Content starts
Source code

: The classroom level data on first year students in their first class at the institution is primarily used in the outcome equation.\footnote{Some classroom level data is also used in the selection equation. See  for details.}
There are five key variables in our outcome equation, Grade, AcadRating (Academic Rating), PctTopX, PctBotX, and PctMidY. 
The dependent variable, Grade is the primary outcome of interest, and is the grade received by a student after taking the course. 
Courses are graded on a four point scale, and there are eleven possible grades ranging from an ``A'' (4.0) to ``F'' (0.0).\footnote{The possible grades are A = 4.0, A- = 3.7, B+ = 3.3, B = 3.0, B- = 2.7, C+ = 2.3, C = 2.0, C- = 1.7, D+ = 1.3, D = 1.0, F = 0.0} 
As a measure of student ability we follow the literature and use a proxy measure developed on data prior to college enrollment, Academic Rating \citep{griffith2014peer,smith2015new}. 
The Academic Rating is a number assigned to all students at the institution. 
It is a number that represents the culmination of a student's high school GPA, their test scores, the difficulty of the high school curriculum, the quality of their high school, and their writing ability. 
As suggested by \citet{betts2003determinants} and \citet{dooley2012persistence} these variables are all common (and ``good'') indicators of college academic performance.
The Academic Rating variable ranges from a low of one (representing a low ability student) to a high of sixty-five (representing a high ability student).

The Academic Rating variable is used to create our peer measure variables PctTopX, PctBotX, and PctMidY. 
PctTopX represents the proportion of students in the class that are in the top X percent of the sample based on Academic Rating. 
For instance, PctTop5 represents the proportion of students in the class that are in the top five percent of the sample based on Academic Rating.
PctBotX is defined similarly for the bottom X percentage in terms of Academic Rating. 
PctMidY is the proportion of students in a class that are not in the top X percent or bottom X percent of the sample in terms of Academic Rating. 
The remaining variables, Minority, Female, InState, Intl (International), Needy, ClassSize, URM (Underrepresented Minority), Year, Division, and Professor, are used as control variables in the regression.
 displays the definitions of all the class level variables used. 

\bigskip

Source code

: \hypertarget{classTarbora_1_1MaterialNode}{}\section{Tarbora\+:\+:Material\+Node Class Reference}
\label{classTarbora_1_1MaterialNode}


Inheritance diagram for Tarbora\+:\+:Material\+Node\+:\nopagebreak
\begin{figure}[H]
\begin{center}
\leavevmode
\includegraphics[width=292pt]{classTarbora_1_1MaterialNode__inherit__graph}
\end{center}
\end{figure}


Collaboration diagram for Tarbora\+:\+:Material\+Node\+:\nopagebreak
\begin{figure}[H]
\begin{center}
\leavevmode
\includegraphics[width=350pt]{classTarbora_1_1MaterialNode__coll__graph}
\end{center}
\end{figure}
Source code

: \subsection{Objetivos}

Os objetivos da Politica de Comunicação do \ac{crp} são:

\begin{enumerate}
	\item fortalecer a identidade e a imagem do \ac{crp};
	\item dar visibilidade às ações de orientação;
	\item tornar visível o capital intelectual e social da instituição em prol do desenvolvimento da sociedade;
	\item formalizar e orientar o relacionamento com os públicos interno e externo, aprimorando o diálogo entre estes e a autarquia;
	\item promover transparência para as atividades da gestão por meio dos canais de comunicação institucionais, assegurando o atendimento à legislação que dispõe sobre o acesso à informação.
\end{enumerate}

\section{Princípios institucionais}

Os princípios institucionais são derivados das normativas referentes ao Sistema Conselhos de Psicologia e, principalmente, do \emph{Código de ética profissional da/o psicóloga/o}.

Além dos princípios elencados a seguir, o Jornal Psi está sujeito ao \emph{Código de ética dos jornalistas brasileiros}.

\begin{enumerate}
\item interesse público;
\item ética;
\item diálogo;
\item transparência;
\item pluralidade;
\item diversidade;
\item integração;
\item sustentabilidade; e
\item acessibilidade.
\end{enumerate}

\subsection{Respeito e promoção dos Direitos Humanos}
Content ends
What the exercise asks: With "five" as the string to match, show every line of the entries above that has it.

Finished task:
There are five key variables in our outcome equation, Grade, AcadRating (Academic Rating), PctTopX, PctBotX, and PctMidY. 
The Academic Rating variable ranges from a low of one (representing a low ability student) to a high of sixty-five (representing a high ability student).
For instance, PctTop5 represents the proportion of students in the class that are in the top five percent of the sample based on Academic Rating.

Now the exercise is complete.